WHAT YOU HAVE TO DO:
Output every line from the beginning of the records through the line that contains "the field inventory", exactly as it appears.

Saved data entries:
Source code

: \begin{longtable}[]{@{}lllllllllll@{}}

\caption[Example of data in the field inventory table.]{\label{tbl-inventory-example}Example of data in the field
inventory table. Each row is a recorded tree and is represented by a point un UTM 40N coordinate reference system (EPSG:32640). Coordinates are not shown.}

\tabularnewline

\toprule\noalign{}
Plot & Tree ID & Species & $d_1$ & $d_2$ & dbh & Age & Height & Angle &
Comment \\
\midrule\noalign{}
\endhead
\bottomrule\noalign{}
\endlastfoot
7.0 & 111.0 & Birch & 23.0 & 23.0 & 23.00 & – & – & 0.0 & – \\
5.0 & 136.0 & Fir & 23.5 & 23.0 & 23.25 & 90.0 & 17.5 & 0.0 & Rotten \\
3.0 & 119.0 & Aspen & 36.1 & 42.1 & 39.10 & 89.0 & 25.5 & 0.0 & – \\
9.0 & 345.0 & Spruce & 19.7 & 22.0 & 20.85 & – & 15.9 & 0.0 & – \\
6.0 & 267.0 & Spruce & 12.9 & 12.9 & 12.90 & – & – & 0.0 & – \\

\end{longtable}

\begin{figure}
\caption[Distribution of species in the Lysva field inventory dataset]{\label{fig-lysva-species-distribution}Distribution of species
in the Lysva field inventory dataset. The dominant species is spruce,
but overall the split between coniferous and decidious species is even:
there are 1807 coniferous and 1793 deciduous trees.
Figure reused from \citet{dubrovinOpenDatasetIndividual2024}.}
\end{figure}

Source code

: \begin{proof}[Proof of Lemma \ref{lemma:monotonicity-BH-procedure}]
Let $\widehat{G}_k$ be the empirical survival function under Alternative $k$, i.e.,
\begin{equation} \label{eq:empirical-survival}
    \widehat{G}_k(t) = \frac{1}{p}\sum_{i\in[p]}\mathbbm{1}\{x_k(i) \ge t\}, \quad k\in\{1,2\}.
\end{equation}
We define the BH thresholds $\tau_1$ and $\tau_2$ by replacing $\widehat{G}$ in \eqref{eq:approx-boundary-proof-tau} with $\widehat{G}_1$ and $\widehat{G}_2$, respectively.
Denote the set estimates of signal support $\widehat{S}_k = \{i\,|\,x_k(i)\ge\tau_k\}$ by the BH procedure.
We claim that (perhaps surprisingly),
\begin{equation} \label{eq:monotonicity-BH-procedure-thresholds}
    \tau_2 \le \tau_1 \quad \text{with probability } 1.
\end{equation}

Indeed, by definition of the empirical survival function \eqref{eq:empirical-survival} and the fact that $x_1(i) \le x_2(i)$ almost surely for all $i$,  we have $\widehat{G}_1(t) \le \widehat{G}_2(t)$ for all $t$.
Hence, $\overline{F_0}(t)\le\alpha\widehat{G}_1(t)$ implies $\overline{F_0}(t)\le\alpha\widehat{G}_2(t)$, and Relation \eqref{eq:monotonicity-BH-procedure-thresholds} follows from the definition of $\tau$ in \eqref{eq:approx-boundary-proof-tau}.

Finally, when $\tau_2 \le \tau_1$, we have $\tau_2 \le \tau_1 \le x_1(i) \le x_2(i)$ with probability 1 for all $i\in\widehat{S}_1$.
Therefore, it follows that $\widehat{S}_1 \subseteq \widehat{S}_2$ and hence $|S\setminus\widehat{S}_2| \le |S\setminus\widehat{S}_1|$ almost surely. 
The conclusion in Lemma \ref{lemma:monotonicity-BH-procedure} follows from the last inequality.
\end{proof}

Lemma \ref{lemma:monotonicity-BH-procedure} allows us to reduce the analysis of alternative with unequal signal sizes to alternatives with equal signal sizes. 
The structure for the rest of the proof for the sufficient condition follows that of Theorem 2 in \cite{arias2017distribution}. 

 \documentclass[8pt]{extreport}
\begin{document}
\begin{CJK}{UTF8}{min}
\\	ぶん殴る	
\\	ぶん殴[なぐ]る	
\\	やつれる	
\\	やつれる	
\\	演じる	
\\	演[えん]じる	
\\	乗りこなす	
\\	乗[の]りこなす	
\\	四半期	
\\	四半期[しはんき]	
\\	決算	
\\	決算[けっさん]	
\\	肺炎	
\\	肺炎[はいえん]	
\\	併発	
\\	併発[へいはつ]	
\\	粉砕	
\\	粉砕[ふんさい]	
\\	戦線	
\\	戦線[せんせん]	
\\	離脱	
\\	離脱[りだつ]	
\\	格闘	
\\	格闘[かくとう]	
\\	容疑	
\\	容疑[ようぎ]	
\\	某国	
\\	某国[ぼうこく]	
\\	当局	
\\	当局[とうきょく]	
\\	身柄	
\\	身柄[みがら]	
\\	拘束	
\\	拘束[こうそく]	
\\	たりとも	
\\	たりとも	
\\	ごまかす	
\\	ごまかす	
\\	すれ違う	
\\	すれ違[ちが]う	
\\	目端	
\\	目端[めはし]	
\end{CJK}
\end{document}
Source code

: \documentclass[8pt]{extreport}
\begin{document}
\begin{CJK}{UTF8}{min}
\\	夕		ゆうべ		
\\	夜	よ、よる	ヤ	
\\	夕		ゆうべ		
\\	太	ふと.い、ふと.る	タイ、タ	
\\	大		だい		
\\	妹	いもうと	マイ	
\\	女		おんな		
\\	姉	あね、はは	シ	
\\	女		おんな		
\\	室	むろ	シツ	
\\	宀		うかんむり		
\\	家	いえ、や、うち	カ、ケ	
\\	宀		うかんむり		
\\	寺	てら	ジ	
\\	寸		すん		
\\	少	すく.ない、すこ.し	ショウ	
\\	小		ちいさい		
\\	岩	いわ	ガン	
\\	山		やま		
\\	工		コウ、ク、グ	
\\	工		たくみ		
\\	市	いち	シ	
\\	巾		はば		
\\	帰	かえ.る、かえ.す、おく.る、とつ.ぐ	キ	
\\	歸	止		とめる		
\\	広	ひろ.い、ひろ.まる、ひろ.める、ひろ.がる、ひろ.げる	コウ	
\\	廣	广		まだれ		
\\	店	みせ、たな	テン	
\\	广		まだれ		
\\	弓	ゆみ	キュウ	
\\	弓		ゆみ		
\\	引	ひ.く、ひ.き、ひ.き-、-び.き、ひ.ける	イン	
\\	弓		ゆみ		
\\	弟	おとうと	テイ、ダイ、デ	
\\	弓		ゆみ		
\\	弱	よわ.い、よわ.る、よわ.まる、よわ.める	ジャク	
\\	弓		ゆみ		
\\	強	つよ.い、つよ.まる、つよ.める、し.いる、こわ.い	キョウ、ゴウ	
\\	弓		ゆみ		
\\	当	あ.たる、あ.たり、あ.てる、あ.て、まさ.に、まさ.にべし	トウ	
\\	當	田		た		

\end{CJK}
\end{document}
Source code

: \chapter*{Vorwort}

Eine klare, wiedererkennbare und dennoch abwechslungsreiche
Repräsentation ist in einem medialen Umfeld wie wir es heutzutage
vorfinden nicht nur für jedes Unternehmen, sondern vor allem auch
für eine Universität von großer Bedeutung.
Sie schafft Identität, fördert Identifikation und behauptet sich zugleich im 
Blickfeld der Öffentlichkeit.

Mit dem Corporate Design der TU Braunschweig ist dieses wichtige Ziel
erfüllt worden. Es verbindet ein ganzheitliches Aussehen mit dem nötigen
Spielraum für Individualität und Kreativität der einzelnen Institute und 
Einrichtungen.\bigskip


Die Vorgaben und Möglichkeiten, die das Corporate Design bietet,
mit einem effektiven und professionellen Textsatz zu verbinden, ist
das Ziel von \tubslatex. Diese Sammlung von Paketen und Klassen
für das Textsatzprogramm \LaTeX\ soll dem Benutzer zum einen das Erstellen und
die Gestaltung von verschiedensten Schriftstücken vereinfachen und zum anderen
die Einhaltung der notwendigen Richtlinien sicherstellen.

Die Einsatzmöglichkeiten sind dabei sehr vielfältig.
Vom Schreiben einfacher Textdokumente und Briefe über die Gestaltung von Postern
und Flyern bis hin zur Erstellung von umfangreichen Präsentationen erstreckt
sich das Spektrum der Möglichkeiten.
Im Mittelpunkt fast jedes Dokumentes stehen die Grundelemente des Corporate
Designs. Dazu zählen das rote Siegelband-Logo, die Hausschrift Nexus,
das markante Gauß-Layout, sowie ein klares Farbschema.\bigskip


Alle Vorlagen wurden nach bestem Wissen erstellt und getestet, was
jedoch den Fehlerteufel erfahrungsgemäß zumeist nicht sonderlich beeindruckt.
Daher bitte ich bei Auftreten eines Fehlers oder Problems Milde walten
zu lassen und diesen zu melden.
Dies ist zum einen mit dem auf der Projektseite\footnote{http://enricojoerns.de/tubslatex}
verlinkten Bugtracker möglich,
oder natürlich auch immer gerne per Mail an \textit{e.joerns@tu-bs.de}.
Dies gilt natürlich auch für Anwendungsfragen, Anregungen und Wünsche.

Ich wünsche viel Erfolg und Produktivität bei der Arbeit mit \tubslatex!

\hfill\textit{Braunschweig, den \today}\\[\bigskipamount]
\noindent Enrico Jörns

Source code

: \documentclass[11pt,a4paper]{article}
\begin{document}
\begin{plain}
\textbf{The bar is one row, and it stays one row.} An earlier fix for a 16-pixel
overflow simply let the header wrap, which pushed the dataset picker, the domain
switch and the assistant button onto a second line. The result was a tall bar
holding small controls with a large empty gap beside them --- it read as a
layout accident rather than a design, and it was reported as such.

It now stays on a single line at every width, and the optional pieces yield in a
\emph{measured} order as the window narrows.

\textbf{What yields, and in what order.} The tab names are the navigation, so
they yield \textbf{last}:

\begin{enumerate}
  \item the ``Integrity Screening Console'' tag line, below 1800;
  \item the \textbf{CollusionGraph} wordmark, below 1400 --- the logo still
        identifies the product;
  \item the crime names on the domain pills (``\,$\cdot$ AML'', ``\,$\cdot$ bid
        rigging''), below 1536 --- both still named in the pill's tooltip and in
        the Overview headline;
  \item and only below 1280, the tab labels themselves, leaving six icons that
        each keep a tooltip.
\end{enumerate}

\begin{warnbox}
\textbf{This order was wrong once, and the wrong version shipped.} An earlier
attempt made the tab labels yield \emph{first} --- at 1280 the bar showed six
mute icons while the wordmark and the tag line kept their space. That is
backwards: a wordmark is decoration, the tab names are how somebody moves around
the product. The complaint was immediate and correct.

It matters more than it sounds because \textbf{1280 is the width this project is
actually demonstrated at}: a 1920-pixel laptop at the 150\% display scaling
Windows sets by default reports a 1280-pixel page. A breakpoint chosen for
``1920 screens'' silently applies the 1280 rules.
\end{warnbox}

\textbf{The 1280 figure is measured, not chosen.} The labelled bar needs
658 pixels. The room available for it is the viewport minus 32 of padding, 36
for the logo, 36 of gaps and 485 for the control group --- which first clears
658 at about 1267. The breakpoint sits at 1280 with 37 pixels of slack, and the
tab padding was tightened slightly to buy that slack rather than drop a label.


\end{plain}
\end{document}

EXERCISE SOLUTION:
Source code

: \begin{longtable}[]{@{}lllllllllll@{}}

\caption[Example of data in the field inventory table.]{\label{tbl-inventory-example}Example of data in the field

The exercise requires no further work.